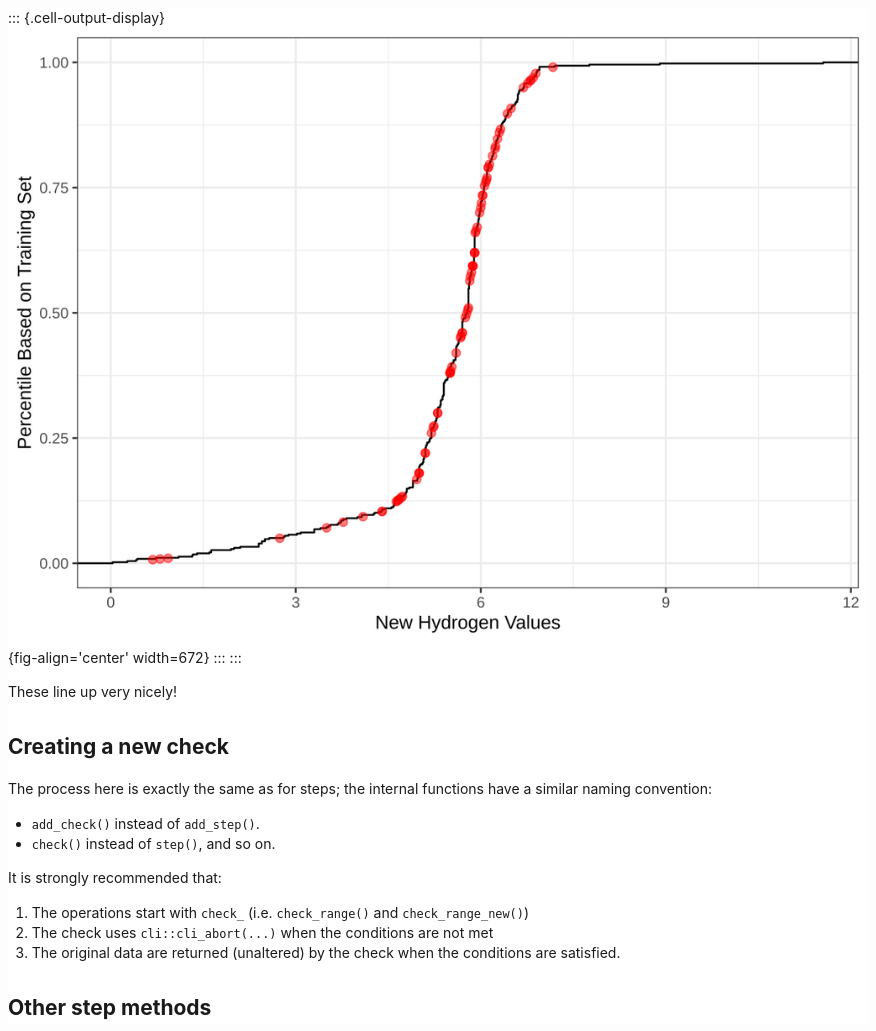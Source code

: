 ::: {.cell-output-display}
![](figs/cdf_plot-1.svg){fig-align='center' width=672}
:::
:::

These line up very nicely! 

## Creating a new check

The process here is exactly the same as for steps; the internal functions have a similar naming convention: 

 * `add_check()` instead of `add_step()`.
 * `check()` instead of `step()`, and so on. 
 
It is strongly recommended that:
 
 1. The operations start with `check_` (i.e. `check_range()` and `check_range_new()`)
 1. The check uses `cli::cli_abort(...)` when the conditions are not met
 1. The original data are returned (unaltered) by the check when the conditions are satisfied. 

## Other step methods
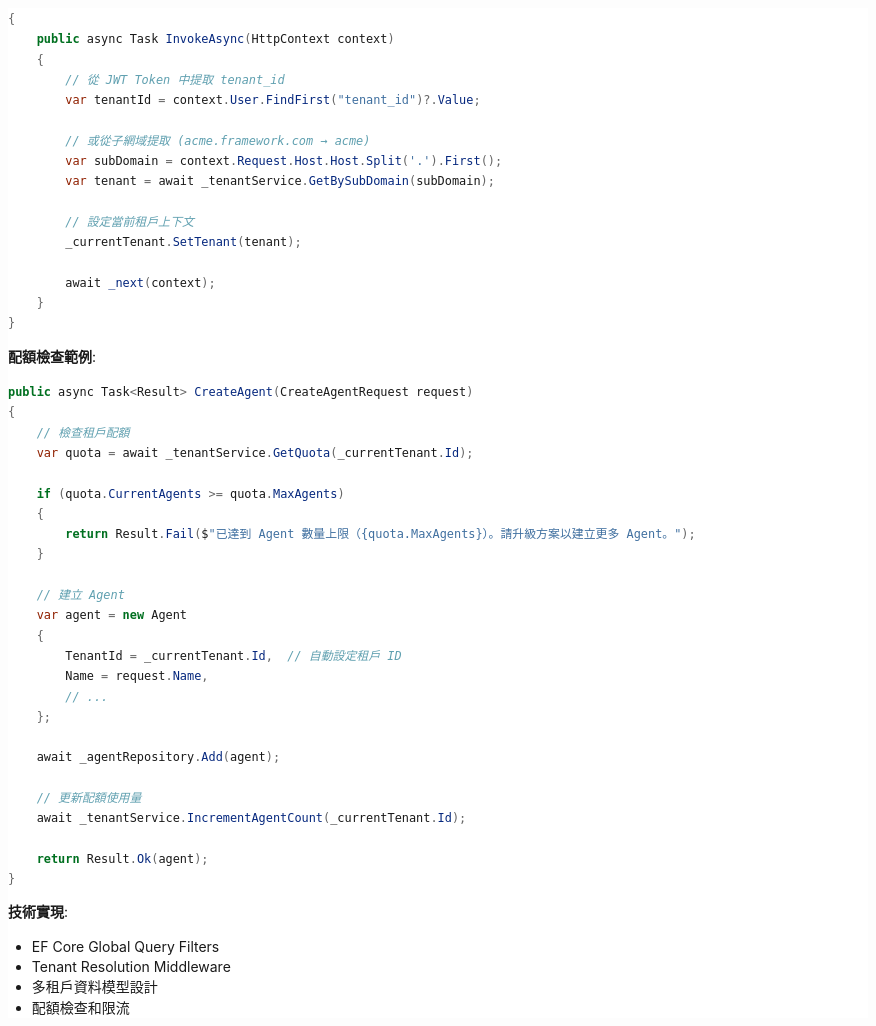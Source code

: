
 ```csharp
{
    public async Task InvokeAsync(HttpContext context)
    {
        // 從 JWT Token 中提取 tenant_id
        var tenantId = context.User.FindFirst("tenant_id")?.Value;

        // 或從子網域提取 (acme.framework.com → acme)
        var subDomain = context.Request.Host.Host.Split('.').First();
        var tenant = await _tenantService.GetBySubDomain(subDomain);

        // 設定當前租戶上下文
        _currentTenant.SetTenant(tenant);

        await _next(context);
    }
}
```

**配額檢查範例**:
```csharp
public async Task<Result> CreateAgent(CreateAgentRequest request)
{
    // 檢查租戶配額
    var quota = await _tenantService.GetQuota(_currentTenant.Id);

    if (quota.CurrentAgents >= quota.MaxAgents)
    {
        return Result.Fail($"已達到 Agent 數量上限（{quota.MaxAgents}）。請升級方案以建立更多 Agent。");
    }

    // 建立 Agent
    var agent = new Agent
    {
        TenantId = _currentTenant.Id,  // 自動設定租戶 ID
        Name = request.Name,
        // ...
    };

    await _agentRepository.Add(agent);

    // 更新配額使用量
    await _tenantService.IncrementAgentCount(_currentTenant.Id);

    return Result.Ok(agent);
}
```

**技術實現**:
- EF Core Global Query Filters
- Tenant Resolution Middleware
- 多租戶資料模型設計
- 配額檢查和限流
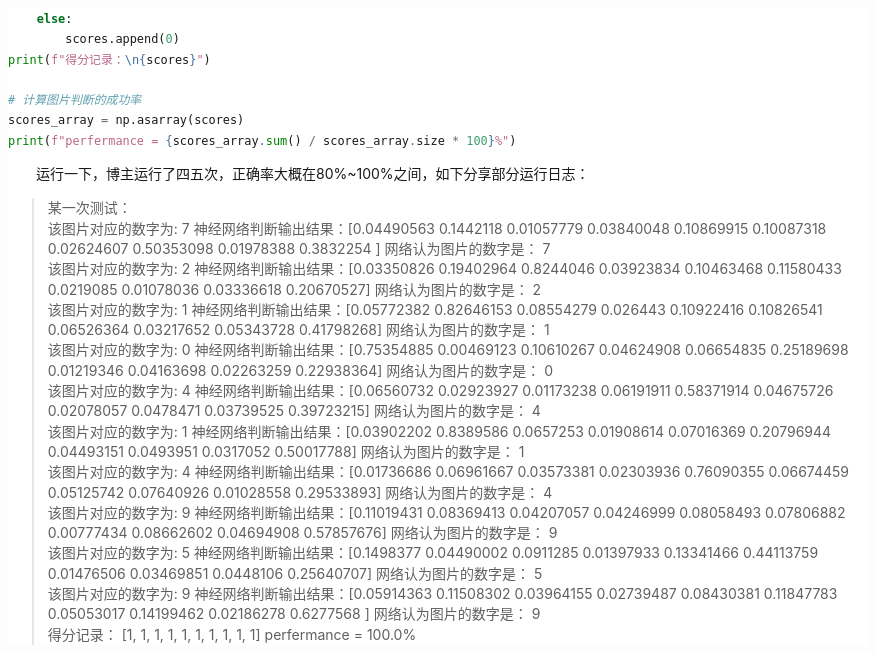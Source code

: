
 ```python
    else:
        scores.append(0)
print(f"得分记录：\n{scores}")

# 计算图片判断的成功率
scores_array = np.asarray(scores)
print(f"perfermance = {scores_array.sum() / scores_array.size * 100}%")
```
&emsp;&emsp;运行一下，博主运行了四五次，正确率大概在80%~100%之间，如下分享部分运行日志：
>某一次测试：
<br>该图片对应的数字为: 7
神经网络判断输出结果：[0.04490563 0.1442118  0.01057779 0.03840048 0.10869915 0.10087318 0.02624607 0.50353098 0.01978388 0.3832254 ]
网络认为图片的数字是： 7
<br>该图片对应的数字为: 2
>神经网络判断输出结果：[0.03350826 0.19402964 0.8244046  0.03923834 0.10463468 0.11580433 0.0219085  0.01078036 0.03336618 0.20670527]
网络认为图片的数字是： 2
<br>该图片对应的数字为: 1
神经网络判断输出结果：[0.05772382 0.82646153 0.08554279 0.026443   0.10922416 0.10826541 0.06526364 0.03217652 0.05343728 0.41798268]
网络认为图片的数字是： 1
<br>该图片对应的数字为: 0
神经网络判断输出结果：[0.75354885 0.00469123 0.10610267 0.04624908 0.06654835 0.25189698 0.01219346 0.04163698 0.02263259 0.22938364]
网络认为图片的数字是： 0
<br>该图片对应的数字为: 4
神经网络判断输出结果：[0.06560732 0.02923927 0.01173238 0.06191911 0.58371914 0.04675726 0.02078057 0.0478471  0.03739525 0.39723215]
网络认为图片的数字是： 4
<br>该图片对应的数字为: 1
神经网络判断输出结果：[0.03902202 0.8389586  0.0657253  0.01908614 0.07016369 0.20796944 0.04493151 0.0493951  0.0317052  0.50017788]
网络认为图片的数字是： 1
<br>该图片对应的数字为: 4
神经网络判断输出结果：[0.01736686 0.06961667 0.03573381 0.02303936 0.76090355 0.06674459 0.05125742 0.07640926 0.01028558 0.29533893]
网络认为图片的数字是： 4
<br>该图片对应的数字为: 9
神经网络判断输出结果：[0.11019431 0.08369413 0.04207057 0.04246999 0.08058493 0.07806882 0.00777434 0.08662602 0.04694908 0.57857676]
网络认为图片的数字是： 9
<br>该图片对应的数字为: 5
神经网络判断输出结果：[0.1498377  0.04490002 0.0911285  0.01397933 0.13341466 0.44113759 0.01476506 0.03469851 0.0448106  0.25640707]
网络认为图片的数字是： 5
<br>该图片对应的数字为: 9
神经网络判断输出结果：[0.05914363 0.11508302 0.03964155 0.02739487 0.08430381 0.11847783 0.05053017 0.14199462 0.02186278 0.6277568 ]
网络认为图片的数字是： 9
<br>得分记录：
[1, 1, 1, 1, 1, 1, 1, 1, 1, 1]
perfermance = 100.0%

____

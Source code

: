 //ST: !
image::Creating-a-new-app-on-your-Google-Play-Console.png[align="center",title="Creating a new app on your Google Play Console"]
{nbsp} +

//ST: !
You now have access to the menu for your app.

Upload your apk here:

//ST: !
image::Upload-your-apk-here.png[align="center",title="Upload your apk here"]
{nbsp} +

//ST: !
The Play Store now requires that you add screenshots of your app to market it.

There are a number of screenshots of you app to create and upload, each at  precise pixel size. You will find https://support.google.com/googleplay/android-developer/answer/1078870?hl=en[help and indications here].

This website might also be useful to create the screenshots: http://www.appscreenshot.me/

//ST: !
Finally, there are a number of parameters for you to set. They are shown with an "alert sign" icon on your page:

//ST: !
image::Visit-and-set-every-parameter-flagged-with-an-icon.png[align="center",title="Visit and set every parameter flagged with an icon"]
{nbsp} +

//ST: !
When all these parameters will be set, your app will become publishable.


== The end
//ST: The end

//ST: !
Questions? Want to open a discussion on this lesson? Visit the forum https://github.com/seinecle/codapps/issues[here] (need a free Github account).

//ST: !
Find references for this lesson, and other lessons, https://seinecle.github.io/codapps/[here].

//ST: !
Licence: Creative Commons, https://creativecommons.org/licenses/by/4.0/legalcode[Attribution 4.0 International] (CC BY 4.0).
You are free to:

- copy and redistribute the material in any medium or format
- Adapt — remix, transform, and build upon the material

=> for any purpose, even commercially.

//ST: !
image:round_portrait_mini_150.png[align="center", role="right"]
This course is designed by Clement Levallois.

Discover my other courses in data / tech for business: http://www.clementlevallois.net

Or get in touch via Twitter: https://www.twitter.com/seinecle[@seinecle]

____

→ **Work task**
Return every line of the preceding records in which the word "icon" appears.

→ **Answer area**
Finally, there are a number of parameters for you to set. They are shown with an "alert sign" icon on your page:
image::Visit-and-set-every-parameter-flagged-with-an-icon.png[align="center",title="Visit and set every parameter flagged with an icon"]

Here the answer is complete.